=== Plain-text document sources ===
━━━━

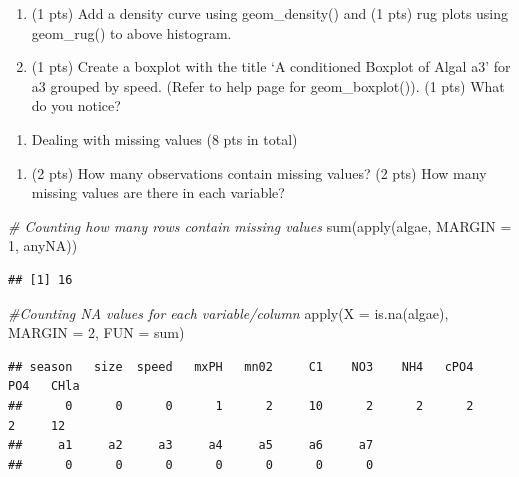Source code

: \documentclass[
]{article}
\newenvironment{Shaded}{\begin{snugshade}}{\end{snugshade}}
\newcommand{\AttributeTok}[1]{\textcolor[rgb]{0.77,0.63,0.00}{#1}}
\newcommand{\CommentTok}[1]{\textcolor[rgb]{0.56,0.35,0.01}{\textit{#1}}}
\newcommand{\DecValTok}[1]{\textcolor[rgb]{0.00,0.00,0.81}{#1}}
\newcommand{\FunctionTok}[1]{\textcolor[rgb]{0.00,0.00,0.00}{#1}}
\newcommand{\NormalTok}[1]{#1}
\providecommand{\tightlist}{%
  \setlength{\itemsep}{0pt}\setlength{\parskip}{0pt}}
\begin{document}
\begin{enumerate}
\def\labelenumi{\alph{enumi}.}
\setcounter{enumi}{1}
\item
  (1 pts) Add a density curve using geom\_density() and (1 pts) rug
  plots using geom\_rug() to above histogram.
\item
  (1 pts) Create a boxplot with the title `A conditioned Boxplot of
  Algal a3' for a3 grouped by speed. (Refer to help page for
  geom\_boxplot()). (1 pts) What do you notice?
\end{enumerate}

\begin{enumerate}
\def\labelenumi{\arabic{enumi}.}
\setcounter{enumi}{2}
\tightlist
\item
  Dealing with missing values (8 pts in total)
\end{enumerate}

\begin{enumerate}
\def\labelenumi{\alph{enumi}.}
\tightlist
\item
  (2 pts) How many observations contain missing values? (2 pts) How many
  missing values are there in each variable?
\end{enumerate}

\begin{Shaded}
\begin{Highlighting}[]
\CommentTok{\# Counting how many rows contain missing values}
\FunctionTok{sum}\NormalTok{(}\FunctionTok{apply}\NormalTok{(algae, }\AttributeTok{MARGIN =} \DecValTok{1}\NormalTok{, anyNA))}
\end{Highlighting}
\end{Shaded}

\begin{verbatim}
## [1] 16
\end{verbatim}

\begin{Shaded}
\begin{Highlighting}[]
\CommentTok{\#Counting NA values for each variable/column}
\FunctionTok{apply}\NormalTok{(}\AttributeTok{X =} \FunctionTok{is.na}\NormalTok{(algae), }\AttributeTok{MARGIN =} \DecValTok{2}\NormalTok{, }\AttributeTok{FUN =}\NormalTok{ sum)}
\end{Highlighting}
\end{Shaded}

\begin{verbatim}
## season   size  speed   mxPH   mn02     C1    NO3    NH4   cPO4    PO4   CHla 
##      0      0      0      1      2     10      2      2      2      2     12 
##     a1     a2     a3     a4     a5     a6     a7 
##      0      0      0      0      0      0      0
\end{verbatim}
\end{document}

━━━━

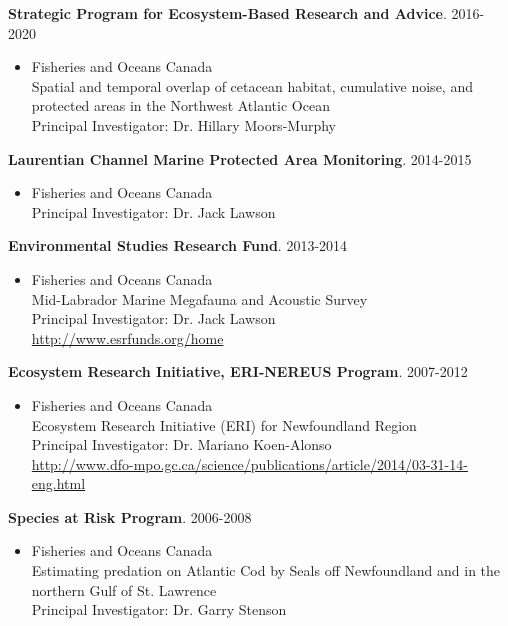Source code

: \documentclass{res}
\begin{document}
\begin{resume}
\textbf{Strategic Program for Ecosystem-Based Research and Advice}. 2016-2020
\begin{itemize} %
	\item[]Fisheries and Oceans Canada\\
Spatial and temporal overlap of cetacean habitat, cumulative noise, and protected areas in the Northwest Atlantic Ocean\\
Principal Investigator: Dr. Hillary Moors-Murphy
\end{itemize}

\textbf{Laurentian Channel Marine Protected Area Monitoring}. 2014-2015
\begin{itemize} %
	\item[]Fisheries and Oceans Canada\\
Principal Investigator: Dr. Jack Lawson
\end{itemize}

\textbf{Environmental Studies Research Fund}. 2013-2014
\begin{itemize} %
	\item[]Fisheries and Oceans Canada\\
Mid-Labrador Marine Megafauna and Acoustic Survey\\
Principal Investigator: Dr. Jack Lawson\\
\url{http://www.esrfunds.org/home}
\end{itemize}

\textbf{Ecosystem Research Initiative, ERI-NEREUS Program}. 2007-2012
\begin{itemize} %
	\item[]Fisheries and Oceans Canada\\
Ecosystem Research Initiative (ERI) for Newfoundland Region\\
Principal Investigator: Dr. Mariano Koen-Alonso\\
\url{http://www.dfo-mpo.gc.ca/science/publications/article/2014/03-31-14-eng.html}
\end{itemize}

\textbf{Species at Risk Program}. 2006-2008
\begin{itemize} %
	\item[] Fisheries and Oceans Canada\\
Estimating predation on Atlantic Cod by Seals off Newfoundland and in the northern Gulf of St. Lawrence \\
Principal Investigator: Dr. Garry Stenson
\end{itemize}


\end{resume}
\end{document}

━━━━

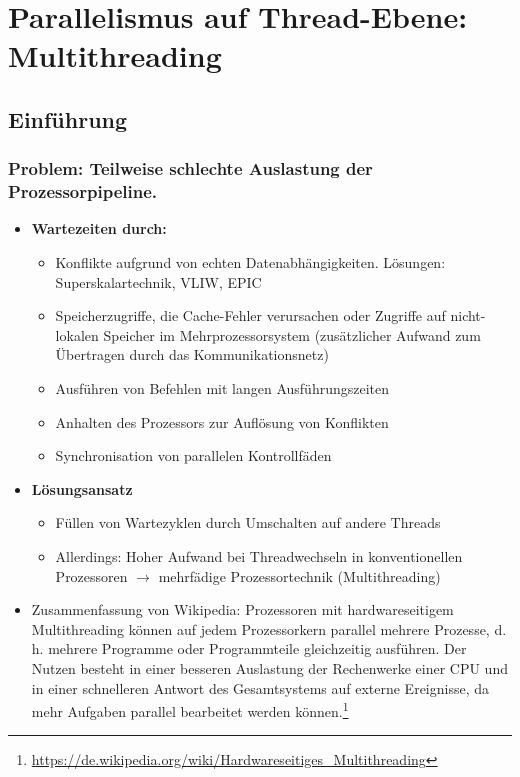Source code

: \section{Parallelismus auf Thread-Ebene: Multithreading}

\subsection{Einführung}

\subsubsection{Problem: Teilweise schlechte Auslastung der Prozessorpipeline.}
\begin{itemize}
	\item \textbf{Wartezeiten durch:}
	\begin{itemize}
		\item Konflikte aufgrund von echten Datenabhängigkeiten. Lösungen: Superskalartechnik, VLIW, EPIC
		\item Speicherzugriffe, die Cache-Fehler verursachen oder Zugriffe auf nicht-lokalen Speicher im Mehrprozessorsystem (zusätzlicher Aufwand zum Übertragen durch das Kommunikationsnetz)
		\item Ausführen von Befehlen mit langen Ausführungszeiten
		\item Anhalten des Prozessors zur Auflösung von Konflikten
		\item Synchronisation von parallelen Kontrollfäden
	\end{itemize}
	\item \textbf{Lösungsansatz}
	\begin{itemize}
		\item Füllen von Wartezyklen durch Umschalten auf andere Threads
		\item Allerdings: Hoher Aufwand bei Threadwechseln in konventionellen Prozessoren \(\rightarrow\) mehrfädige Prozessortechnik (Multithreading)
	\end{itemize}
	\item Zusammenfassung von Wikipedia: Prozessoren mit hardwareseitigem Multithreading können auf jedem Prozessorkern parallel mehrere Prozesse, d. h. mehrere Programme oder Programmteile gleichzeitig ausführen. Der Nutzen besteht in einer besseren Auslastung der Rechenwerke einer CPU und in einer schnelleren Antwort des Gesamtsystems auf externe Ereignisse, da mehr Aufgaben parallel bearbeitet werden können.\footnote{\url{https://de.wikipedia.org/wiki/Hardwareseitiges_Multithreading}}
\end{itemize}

━━━━

=== Exercise goal ===
Out of the entries, report each line that contains the word "Marine".

=== Answer space ===
\textbf{Laurentian Channel Marine Protected Area Monitoring}. 2014-2015
Mid-Labrador Marine Megafauna and Acoustic Survey\\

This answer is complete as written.